D. WHEREAS, KYTHERA Holdings Ltd. (“KHL”), an Affiliate of Kythera, wishes to acquire, by assignment and license, certain of Bayer’s rights, information and material relating to the development, manufacture and commercialization of Products;
E. WHEREAS, in anticipation of and in furtherance of the foregoing, Kythera and Bayer wish to amend the Original License Agreement as of the Effective Date in the form attached hereto as Exhibit A (the “Amended License Agreement”), and Kythera and Intendis have further agreed that the Collaboration Agreement will terminate;
F. WHEREAS, Kythera, Bayer and their respective Affiliates have agreed that Bayer will, after the transactions contemplated by this Restructuring Agreement have been consummated, assign to KHL all of its right, title, and interest in and to the Amended License Agreement; and
G. WHEREAS, in contemplation of the fact that Kythera and Bayer will no longer be in privity of contract under the Amended License Agreement following Bayer’s assignment of the Amended License Agreement to KHL, and the fact that Kythera and Intendis will no longer be in privity of contract under the Collaboration Agreement following the termination of the Collaboration Agreement, the Parties and their Affiliates wish to further establish certain terms to govern their relationship following these transactions.
NOW THEREFORE, the Parties agree as follows:
ARTICLE 1
DEFINITIONS
Except as otherwise set forth below, all capitalized and undefined terms in this Restructuring Agreement shall have the meanings set forth in the Amended License Agreement or the Collaboration Agreement, as applicable:
1.1 “Amended License Agreement” has the meaning set forth in the WHEREAS clauses.
1.2 “Assignment and Novation Agreement” has the meaning set forth in Section 2.2.
1.3 “Bayer Indemnitees” has the meaning set forth in Section 6.1.
1.4 “Collaboration Agreement” has the meaning set forth in the WHEREAS clauses.
1.5 “Indemnified Party” has the meaning set forth in Section 6.3.
1.6 “Indemnifying Party” has the meaning set forth in Section 6.3.
1.7 “KHL” has the meaning set forth in the WHEREAS clauses.
1.8 “Kythera Indemnitees” has the meaning set forth in Section 6.2.

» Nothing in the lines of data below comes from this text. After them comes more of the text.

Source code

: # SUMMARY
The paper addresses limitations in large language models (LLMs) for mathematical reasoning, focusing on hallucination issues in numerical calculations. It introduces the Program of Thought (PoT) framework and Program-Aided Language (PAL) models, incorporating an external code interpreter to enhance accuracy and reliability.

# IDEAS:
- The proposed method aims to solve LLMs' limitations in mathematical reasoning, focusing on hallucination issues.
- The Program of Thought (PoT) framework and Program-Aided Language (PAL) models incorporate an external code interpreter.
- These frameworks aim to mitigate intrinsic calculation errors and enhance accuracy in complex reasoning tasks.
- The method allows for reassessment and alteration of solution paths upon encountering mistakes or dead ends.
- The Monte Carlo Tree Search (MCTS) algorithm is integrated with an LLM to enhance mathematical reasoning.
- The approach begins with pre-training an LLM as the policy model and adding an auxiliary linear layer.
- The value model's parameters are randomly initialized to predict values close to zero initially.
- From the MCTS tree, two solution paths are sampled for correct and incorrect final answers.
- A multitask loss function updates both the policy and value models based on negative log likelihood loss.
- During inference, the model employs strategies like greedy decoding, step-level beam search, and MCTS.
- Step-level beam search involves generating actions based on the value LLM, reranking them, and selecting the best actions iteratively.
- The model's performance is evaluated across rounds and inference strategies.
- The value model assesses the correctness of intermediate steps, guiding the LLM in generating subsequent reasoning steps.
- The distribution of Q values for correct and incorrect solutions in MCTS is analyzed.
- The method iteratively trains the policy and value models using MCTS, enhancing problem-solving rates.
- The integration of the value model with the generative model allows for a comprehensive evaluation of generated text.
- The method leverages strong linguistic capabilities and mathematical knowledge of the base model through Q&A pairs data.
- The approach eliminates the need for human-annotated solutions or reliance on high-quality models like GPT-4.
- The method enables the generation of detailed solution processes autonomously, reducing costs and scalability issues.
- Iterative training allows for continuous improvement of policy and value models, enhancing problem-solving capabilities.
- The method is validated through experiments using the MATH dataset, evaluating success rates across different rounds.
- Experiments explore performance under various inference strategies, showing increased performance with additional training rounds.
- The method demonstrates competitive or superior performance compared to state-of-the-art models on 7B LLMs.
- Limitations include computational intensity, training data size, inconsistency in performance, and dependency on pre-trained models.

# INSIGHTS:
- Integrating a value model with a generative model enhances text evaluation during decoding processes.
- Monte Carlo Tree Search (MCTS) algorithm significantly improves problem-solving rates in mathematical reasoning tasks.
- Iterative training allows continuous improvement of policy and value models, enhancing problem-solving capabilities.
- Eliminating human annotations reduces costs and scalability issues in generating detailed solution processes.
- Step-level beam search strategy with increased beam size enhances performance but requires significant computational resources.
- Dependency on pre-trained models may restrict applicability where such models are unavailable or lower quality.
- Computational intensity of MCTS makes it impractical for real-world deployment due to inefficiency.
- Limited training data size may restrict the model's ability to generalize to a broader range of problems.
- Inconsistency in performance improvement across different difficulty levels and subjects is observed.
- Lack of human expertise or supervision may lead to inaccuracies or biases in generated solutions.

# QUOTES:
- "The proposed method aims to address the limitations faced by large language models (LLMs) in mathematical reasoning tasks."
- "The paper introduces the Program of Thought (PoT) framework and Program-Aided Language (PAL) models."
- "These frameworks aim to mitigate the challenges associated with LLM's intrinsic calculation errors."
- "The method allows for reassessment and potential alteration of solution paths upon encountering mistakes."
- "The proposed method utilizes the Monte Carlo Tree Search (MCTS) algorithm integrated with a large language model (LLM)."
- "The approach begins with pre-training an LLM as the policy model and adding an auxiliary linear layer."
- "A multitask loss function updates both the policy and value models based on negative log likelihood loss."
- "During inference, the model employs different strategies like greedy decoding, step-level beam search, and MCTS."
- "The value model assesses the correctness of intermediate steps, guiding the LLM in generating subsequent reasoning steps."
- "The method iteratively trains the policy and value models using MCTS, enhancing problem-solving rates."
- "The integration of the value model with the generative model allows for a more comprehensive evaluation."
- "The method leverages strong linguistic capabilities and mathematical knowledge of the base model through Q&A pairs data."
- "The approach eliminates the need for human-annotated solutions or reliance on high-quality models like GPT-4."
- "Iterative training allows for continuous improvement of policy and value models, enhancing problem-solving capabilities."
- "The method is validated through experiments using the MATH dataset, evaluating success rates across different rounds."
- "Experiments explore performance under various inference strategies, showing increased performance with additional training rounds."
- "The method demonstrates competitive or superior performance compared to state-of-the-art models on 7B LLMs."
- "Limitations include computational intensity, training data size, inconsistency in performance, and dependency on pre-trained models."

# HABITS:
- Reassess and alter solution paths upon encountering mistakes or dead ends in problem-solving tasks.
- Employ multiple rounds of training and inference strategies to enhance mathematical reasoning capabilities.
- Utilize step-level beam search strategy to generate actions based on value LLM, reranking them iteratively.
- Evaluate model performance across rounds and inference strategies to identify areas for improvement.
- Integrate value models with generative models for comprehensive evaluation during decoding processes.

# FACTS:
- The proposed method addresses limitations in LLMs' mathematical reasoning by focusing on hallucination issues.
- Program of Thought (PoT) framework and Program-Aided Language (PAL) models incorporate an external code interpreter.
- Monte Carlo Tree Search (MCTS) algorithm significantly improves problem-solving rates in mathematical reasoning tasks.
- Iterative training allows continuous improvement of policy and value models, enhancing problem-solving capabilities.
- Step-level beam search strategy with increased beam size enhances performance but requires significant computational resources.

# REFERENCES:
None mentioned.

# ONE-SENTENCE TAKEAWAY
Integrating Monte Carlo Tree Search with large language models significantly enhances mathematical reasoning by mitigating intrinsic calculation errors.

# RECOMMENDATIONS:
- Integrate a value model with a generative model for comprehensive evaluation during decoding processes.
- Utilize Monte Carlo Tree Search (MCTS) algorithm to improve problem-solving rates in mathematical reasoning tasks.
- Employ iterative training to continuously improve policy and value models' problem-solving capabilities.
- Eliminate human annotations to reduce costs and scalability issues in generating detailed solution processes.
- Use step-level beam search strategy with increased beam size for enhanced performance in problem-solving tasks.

1.9 “Losses” means, with respect to a Party, any and all liabilities, expenses and/or losses, including without limitation (i) reasonable legal expenses and attorneys’ fees for external counsel that are incurred by or on behalf of such Party, and (ii) documented internal costs (including general and administrative expenses) incurred by or on behalf of such Party to the extent that such costs are charged on a basis consistent with such Party’s ordinary business practices consistently applied, and consistent with industry standards.
1.10 “Original License Agreement” has the meaning set forth in the WHEREAS clauses.
1.11 “Party” and “Parties” have the meanings set forth in the preamble.
1.12 “Restructuring Agreement” has the meaning set forth in the preamble.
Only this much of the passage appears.